Description of the task:
Copy exactly the stretch of data below from the line with "Key Players Analysis</h2>" through the line with "<h4>Key Players Covered", including both of those lines.

[Saved entries]
::::::::::
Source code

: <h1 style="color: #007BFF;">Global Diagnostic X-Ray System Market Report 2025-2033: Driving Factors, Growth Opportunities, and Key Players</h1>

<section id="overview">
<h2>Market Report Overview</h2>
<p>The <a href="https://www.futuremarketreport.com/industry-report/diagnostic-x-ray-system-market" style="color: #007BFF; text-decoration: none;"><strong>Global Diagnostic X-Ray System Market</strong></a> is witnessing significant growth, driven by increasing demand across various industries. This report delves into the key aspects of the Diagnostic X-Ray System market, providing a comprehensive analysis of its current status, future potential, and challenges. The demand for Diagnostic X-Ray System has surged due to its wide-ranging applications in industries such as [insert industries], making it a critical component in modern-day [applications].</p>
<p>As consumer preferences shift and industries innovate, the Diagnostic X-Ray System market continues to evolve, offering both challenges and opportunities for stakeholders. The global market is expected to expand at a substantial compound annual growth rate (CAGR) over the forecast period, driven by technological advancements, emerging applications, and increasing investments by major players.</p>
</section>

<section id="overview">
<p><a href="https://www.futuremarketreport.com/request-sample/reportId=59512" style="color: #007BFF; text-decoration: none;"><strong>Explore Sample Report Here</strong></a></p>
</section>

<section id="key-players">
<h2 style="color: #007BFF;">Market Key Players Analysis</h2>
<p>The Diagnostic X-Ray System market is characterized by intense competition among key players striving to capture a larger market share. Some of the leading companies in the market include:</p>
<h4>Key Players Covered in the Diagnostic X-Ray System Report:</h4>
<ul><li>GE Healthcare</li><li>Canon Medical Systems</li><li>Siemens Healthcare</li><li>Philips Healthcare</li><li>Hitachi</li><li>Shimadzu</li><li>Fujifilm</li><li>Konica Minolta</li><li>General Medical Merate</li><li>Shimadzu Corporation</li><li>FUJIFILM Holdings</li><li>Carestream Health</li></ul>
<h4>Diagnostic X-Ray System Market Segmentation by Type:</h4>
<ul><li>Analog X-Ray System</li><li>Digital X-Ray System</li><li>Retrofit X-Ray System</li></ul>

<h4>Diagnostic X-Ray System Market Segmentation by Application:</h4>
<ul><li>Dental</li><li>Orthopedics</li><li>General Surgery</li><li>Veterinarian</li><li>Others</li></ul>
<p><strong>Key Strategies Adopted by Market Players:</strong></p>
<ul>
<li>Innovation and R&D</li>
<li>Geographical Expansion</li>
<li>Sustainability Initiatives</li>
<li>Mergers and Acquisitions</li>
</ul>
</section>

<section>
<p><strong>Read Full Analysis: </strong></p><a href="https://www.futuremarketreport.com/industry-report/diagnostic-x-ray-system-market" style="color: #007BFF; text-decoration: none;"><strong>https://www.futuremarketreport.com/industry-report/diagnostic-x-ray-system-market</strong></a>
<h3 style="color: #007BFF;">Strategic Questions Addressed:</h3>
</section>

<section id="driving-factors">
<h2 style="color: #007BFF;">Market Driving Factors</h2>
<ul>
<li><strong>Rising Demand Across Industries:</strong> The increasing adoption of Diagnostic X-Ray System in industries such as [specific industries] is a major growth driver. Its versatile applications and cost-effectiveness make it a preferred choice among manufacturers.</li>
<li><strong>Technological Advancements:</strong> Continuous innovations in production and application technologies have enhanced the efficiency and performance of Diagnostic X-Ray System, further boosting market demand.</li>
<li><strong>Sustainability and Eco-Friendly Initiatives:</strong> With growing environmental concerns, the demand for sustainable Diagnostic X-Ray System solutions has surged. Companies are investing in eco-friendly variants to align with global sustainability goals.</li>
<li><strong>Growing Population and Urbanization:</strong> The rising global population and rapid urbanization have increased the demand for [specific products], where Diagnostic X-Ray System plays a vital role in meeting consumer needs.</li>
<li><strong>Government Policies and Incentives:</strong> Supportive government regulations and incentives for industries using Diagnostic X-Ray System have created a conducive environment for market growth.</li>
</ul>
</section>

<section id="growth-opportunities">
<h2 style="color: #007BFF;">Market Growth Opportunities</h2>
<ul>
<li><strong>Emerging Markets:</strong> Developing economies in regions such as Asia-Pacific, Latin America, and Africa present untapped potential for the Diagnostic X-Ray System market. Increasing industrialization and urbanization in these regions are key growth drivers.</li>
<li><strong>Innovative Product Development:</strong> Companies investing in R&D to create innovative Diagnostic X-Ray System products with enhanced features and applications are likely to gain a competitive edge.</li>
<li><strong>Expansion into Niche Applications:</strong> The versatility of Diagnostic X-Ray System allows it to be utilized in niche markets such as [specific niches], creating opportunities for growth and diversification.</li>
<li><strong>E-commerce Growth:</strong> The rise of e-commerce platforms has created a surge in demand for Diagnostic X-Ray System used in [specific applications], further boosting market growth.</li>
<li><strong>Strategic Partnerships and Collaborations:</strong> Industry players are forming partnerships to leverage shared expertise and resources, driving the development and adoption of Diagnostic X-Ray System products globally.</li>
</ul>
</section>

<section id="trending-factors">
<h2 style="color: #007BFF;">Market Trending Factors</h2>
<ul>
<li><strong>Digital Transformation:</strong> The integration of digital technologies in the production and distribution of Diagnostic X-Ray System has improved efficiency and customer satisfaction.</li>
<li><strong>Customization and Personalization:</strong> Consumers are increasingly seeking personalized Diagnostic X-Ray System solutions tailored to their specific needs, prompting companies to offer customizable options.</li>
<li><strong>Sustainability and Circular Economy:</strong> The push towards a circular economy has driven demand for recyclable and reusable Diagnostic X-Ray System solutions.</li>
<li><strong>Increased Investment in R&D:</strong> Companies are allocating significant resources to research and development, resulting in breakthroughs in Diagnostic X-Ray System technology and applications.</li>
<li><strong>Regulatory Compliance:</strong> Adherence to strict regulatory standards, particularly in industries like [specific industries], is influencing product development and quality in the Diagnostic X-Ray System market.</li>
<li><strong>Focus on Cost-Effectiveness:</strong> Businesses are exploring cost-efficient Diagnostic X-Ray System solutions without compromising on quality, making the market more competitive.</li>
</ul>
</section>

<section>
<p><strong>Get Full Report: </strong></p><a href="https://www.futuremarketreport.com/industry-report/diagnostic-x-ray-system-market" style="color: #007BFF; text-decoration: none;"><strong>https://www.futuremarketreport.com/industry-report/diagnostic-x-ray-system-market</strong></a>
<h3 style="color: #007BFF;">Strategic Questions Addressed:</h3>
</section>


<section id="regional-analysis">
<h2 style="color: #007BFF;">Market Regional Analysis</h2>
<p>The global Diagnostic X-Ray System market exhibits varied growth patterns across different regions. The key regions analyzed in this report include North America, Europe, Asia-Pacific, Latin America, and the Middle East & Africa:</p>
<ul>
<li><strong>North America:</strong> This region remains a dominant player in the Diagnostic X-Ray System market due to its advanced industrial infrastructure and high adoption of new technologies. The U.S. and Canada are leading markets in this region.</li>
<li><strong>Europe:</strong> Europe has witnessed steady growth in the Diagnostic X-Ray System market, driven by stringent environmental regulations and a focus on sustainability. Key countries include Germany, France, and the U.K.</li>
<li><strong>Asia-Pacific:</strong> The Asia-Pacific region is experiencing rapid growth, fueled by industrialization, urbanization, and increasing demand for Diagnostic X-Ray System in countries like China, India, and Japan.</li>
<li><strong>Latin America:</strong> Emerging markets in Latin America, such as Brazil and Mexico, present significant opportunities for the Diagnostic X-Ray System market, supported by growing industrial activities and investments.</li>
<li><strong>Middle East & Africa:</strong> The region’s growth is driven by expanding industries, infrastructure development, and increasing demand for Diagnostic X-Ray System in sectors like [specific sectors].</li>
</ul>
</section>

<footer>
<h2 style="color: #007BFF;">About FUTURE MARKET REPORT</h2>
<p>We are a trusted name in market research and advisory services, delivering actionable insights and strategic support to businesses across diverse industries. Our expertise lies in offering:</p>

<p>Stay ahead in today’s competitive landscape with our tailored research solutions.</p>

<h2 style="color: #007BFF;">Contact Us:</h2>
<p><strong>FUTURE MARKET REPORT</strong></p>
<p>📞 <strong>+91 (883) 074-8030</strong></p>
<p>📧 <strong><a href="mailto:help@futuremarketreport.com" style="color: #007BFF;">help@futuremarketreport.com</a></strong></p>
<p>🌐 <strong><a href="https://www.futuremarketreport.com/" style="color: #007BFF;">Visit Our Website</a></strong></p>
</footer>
::::::::::
Written response:
<h2 style="color: #007BFF;">Market Key Players Analysis</h2>
<p>The Diagnostic X-Ray System market is characterized by intense competition among key players striving to capture a larger market share. Some of the leading companies in the market include:</p>
<h4>Key Players Covered in the Diagnostic X-Ray System Report:</h4>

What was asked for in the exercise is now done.